**What is being asked:** Keep only the lines from the top of the listing through the one with "In chemistry, speed", and reproduce them unaltered.

**Data for processing:**
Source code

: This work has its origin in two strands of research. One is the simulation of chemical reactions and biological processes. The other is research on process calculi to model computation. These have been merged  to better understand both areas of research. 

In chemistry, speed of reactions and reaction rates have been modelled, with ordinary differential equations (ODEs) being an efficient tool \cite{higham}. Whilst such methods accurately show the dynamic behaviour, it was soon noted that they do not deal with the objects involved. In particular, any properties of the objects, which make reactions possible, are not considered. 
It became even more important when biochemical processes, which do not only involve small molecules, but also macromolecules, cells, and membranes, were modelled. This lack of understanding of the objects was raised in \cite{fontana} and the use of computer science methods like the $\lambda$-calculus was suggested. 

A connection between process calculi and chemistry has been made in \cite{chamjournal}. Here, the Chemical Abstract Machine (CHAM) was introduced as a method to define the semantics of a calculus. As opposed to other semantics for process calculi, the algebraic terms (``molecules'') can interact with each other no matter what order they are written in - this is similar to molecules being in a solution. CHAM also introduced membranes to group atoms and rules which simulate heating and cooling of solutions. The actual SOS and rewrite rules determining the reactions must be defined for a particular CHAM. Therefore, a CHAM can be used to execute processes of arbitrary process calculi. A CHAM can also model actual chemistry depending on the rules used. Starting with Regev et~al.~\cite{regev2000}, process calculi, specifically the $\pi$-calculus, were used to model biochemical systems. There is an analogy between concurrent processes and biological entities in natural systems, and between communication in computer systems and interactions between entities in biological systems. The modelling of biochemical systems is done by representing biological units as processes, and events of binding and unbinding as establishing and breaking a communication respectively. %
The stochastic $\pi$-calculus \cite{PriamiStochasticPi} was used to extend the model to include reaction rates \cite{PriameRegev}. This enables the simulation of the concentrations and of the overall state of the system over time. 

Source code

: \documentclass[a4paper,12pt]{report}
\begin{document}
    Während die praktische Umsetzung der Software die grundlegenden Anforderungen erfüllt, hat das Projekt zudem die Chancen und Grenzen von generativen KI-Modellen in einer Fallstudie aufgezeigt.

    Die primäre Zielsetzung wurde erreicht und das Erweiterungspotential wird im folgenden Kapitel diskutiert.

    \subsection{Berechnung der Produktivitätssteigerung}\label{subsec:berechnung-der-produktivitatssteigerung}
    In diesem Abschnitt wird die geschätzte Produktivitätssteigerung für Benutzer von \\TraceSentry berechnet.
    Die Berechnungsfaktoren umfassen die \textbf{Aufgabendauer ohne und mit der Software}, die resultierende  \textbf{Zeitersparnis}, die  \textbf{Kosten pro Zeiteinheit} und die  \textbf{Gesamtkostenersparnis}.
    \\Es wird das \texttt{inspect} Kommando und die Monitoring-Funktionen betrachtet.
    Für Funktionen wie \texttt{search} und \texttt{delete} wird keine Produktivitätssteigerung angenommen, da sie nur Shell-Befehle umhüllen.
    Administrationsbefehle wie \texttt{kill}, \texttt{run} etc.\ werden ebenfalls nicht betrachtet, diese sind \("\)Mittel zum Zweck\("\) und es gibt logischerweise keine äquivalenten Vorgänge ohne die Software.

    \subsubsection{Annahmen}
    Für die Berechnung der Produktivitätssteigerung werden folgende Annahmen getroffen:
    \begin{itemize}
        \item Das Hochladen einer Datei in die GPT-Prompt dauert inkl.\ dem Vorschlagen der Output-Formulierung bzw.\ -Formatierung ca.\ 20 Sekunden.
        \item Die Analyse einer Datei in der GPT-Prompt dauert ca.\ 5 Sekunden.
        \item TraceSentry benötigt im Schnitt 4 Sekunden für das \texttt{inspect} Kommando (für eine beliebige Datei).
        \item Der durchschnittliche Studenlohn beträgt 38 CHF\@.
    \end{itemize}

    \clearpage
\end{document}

**Solution for this task:**
Source code

: This work has its origin in two strands of research. One is the simulation of chemical reactions and biological processes. The other is research on process calculi to model computation. These have been merged  to better understand both areas of research. 

In chemistry, speed of reactions and reaction rates have been modelled, with ordinary differential equations (ODEs) being an efficient tool \cite{higham}. Whilst such methods accurately show the dynamic behaviour, it was soon noted that they do not deal with the objects involved. In particular, any properties of the objects, which make reactions possible, are not considered. 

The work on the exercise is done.